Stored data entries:

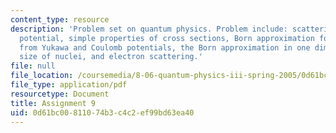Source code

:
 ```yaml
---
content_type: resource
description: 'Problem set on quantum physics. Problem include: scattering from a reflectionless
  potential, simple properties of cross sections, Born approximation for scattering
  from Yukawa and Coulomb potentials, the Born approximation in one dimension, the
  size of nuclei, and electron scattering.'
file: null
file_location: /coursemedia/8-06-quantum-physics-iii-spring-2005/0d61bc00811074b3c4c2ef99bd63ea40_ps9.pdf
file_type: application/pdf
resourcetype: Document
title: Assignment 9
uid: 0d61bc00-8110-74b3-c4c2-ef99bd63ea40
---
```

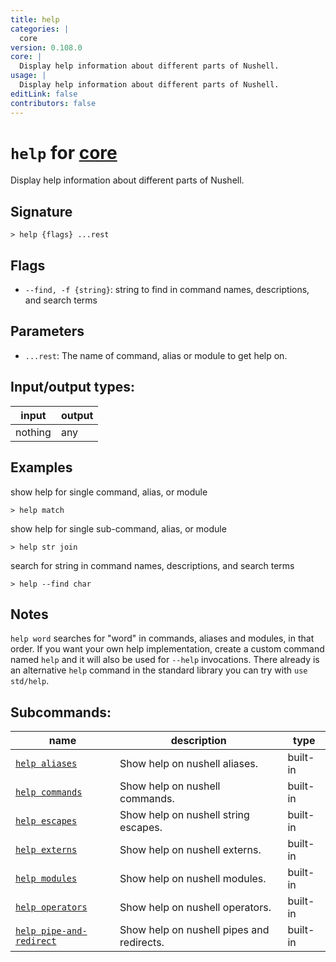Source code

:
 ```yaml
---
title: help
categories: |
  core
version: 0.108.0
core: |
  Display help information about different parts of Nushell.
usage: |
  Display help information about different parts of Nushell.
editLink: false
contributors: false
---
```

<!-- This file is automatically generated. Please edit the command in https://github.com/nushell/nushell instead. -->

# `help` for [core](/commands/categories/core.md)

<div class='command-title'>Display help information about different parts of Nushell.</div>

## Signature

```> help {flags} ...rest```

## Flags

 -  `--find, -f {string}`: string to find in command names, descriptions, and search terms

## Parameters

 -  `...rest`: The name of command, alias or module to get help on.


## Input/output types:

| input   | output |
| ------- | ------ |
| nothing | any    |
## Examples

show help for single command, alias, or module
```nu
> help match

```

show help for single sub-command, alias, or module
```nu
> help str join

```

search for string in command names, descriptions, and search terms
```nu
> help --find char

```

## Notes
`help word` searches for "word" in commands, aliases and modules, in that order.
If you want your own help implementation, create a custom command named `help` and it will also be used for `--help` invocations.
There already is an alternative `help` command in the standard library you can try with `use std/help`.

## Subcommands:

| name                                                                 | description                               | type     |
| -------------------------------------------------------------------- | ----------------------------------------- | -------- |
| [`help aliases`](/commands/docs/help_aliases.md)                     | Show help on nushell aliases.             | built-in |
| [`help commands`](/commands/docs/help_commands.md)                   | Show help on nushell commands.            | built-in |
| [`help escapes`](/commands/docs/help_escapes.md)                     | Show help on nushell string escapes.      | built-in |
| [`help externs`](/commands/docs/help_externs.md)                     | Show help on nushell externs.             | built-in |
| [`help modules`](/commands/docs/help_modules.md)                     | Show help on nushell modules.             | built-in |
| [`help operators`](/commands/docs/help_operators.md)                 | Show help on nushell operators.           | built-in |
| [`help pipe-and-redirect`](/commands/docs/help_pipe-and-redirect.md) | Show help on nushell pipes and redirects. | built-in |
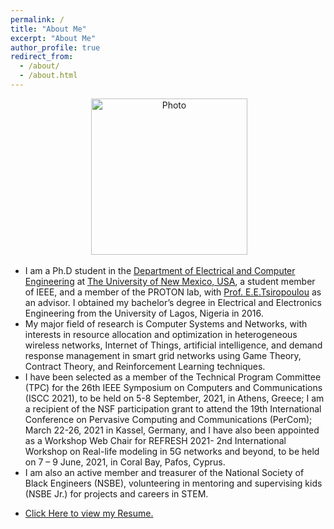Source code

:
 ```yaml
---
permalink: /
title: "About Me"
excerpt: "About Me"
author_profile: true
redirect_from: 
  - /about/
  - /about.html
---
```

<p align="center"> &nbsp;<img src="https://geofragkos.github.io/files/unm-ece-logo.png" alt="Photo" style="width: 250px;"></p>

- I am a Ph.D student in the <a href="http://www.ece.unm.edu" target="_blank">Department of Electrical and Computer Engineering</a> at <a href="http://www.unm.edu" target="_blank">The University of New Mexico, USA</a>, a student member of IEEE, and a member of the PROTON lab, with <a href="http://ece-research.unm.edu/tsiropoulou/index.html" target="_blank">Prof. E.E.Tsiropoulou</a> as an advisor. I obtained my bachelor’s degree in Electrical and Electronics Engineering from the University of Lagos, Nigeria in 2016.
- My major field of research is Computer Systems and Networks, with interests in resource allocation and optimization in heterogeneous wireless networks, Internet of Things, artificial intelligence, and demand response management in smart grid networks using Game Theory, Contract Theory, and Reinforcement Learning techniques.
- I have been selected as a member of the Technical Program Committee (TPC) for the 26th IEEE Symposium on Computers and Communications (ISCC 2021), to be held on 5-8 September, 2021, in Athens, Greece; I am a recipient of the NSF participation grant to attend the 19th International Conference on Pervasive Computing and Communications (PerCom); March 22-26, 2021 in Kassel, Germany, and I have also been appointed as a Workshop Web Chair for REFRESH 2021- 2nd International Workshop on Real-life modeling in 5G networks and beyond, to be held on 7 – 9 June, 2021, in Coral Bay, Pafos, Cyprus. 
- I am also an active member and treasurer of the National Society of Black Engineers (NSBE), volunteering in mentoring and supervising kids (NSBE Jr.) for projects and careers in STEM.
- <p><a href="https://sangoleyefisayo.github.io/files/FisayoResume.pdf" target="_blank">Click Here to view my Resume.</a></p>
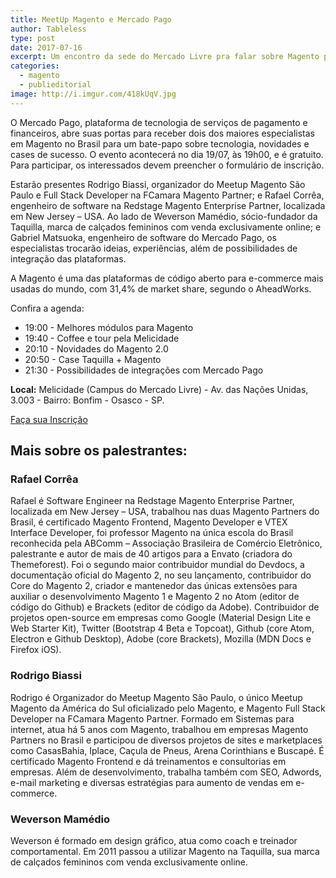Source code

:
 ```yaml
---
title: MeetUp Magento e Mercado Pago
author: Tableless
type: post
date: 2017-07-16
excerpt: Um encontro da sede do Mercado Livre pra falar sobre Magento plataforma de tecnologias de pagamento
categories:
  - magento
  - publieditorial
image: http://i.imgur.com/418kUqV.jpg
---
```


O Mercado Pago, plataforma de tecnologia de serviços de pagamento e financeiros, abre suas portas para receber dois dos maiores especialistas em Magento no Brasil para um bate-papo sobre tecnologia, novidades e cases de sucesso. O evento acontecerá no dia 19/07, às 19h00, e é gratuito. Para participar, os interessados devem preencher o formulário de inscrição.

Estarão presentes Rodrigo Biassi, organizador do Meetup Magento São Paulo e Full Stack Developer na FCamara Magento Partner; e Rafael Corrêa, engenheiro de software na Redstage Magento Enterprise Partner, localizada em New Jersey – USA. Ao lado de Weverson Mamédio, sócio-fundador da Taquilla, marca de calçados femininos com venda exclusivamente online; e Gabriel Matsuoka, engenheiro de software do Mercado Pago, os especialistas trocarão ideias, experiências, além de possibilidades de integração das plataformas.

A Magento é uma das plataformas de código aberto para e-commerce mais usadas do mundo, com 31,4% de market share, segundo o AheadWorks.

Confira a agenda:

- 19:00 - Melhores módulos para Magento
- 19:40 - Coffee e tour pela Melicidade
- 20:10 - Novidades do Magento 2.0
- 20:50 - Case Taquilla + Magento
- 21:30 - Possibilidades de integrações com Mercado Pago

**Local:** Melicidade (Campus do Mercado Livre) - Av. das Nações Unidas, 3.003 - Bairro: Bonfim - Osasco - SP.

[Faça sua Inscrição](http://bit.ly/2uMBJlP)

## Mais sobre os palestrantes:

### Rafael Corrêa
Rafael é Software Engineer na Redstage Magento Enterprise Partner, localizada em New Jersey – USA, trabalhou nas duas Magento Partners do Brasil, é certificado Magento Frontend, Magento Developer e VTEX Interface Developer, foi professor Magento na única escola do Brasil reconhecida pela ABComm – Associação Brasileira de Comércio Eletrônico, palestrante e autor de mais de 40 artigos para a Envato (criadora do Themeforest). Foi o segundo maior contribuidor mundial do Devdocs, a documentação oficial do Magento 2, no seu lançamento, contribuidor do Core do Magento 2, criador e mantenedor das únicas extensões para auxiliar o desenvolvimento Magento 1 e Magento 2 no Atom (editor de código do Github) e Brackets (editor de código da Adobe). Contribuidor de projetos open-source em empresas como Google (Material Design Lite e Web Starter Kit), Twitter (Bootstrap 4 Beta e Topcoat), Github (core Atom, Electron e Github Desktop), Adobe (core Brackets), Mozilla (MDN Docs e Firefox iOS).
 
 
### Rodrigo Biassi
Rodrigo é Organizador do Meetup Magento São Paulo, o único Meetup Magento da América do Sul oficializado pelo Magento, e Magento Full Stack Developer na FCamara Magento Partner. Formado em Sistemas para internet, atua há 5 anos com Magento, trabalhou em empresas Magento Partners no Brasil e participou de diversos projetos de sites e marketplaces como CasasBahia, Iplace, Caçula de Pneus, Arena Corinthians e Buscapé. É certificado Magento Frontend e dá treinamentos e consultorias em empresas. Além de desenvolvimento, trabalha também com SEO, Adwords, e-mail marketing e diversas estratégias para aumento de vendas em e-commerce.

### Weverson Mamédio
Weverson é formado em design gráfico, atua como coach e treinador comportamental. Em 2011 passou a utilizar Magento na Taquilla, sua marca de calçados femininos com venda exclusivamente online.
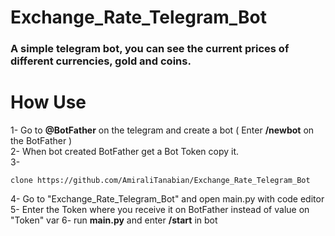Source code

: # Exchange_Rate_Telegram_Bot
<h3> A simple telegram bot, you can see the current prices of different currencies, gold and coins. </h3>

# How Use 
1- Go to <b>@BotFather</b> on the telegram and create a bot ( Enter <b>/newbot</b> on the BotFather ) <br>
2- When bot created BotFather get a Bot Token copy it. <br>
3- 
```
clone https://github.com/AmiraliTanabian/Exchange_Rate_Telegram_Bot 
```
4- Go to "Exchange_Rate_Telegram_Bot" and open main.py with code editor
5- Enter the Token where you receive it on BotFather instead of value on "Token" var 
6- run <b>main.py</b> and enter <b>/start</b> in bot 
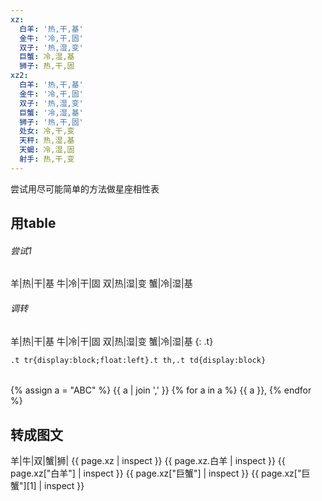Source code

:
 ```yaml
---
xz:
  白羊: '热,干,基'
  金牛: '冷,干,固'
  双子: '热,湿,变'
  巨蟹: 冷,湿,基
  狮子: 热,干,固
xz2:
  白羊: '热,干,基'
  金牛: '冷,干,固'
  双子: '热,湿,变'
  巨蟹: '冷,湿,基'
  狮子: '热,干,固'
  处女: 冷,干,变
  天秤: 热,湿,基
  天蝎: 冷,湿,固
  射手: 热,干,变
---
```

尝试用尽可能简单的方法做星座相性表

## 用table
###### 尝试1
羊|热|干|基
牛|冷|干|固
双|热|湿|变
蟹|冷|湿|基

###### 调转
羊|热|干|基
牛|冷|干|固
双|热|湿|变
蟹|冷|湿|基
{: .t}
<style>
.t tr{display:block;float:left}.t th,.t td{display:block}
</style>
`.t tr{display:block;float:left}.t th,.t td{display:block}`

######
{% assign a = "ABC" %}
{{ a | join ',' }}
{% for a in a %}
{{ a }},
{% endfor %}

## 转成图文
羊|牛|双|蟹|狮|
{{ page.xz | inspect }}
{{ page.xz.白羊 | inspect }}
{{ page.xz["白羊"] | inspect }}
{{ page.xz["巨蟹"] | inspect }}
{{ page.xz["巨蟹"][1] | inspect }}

§ HOW TO COMPLETE THIS TASK
Repeat only what runs from the first line of the records above to the line with "<!-- This file", both included, word for word, minus the pictures.

§ RESULT OF THIS EXERCISE
Source code

:
 ```yaml
---
content_type: resource
description: 'Problem set on quantum physics. Problem include: scattering from a reflectionless
  potential, simple properties of cross sections, Born approximation for scattering
  from Yukawa and Coulomb potentials, the Born approximation in one dimension, the
  size of nuclei, and electron scattering.'
file: null
file_location: /coursemedia/8-06-quantum-physics-iii-spring-2005/0d61bc00811074b3c4c2ef99bd63ea40_ps9.pdf
file_type: application/pdf
resourcetype: Document
title: Assignment 9
uid: 0d61bc00-8110-74b3-c4c2-ef99bd63ea40
---
```

Source code

:
 ```yaml
---
title: help
categories: |
  core
version: 0.108.0
core: |
  Display help information about different parts of Nushell.
usage: |
  Display help information about different parts of Nushell.
editLink: false
contributors: false
---
```

<!-- This file is automatically generated. Please edit the command in https://github.com/nushell/nushell instead. -->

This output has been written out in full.